New online medical resource

internet

Just five years ago if you were diagnosed with an illness, you would have a consultation with a doctor and maybe a nurse, probably be given some leaflets and a phone number, and be told to come back in a few weeks or months. In serious cases, your next appointment might be for a major operation or, say, chemotherapy, and the intervening, uncertain few weeks could be pretty scary. The web, however, has changed all that.

Now, health care is one of the internet’s most popular areas: pregnancy groups, cancer support forums or information about prescription drugs have become vital aspects of many patients’ ways of coping with these conditions, happy or sad. That’s where a new site, healthtalkonline.org, fits in: funded by a charity based at Oxford University called DIPex, it has steadily been collating an archive of interviews with real people, filmed, recorded or written, on topics that currently range from autism to arthritis, from 10 different types of cancers to information about screening, and from pregnancy to caring for those with dementia.

There are, in fact, lots of similar sites focused on specific illnesses, and indeed many of those have been instrumental in campaigning for changes in the NHS’s policies on which drugs are deemed to offer sufficient value for money to merit prescription.
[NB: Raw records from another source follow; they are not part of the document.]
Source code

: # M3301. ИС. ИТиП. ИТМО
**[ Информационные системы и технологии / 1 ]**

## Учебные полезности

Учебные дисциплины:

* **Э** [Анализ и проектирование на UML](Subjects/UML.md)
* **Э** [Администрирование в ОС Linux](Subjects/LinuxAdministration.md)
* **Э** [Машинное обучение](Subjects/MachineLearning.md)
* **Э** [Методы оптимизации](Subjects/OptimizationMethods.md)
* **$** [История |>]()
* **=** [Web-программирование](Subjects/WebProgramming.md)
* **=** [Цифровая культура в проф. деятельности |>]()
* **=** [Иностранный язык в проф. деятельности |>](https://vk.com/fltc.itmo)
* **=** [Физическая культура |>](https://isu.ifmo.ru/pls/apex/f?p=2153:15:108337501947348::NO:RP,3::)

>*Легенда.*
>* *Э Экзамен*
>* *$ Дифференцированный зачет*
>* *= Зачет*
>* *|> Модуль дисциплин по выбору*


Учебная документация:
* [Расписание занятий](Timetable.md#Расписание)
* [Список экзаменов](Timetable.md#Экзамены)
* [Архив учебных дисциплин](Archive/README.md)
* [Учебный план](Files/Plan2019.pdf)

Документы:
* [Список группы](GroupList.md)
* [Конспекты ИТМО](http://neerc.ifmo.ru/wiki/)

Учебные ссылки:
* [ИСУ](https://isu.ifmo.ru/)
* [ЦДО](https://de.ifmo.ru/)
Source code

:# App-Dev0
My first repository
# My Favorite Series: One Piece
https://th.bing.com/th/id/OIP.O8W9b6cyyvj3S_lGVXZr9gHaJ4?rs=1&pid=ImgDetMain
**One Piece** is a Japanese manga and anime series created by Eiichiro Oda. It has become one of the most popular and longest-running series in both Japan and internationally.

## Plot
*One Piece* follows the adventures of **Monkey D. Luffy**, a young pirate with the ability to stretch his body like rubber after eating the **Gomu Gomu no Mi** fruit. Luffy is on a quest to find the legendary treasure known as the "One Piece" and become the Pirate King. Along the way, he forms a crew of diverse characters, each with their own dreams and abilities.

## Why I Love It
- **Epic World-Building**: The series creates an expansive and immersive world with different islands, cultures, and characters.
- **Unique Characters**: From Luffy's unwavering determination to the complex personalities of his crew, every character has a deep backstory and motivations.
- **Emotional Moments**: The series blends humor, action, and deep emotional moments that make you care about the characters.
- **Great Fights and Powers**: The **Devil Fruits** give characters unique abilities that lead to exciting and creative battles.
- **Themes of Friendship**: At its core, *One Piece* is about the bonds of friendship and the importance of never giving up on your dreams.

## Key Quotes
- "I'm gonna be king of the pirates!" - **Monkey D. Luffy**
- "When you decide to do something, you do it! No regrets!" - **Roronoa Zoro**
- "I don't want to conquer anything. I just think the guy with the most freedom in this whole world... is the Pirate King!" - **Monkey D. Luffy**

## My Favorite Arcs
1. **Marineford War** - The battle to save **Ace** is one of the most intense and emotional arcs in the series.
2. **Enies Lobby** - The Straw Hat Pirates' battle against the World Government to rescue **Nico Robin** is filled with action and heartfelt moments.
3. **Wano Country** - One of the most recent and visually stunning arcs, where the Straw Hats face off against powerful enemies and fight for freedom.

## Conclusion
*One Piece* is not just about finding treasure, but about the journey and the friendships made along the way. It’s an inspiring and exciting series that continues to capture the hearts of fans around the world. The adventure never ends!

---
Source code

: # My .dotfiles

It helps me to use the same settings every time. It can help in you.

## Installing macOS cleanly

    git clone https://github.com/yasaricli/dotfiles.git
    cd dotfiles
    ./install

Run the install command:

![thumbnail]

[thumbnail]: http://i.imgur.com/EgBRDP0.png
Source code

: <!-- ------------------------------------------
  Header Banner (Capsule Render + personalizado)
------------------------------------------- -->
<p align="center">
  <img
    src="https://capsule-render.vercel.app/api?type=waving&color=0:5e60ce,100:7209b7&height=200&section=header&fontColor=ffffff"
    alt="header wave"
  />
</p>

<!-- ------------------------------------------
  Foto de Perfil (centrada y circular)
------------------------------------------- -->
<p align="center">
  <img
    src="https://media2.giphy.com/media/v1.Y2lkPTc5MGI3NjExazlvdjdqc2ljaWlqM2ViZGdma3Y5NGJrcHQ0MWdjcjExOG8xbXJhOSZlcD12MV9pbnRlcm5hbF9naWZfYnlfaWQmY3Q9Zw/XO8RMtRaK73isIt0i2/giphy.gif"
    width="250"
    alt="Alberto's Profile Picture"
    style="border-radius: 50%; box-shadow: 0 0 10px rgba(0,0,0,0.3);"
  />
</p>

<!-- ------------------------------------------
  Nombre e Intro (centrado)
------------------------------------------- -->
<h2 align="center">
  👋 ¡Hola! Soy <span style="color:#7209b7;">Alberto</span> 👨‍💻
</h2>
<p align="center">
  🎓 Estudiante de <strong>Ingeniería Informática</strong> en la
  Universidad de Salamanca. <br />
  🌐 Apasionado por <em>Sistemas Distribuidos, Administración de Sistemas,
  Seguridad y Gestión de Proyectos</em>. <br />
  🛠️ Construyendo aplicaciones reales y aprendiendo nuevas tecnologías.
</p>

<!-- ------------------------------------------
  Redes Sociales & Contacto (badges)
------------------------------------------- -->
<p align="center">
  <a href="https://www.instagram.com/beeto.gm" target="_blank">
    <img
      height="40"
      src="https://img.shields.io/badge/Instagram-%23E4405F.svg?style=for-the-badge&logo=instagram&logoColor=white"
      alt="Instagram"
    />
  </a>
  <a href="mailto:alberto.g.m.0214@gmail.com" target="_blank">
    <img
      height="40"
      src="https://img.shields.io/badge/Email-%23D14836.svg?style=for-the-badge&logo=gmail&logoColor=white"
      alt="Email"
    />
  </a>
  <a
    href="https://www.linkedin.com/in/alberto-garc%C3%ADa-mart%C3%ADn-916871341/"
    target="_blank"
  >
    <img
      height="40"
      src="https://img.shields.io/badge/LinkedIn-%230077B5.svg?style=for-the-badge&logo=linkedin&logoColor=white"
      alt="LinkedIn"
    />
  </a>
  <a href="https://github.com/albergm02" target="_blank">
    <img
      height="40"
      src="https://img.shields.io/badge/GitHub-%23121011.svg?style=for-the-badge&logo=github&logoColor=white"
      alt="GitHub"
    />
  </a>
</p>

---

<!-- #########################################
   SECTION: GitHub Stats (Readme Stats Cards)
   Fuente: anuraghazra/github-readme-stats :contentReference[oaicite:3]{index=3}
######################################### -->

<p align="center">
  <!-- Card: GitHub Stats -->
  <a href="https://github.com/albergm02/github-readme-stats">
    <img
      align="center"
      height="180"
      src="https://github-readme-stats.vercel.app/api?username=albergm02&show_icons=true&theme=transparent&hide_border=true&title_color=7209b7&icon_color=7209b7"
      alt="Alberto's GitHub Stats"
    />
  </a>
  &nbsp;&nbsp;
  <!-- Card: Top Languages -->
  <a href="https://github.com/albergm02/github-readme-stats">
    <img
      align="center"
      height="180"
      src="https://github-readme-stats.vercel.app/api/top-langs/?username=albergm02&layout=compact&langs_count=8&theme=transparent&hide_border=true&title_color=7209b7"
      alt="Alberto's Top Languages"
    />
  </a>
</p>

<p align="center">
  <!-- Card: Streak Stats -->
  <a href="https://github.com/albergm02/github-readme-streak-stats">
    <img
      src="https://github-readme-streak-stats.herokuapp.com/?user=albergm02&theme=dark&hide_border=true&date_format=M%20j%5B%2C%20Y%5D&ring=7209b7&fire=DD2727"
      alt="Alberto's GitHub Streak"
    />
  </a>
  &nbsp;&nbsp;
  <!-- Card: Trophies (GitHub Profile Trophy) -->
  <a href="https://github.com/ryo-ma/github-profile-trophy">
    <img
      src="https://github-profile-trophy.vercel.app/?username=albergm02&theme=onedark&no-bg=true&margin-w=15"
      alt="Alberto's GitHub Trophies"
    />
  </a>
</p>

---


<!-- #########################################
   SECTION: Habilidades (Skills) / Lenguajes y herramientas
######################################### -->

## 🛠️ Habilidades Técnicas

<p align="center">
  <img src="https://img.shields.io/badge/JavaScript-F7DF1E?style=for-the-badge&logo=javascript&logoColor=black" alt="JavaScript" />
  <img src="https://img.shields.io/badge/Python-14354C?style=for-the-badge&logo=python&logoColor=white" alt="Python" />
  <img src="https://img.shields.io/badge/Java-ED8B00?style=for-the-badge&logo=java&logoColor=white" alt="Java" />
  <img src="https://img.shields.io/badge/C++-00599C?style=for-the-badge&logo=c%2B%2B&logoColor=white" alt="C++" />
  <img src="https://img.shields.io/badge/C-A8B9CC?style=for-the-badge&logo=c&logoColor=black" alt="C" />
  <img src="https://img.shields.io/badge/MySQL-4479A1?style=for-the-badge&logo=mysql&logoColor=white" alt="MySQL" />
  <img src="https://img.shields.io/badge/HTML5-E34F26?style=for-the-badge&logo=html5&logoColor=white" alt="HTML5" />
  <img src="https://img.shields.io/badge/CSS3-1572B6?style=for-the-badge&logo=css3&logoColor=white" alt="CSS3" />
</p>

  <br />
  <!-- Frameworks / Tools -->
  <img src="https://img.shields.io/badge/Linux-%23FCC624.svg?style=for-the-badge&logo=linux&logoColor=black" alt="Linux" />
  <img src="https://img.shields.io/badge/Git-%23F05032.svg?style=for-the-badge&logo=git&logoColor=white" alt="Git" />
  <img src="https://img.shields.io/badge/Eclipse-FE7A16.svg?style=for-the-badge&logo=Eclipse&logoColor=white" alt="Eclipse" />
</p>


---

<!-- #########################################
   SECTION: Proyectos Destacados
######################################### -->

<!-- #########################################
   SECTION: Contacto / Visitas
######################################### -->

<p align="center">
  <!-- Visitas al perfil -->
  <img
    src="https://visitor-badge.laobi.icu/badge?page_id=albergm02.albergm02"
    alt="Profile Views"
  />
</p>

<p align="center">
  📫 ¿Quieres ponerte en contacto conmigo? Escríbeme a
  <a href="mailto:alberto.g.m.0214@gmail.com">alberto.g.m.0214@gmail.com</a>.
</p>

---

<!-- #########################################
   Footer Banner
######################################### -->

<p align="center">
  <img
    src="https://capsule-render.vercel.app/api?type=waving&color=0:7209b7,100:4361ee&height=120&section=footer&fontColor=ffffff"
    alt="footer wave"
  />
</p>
But the researchbased approach of healthtalkonline makes it rather different.

It costs about £120,000 for a researcher to carry out all the interviews to document each condition properly, and the aim is to do enough, usually between 30 and 50 interviews, to cover most aspects of the topic concerned. That means that when, say, a parent of a child with autism logs on, there’s a genuine wealth of information on the condition, on how to look after sufferers, but also a guarantee that this information is accurate. User-generated sites, while useful, have none of healthtalkonline’s authority.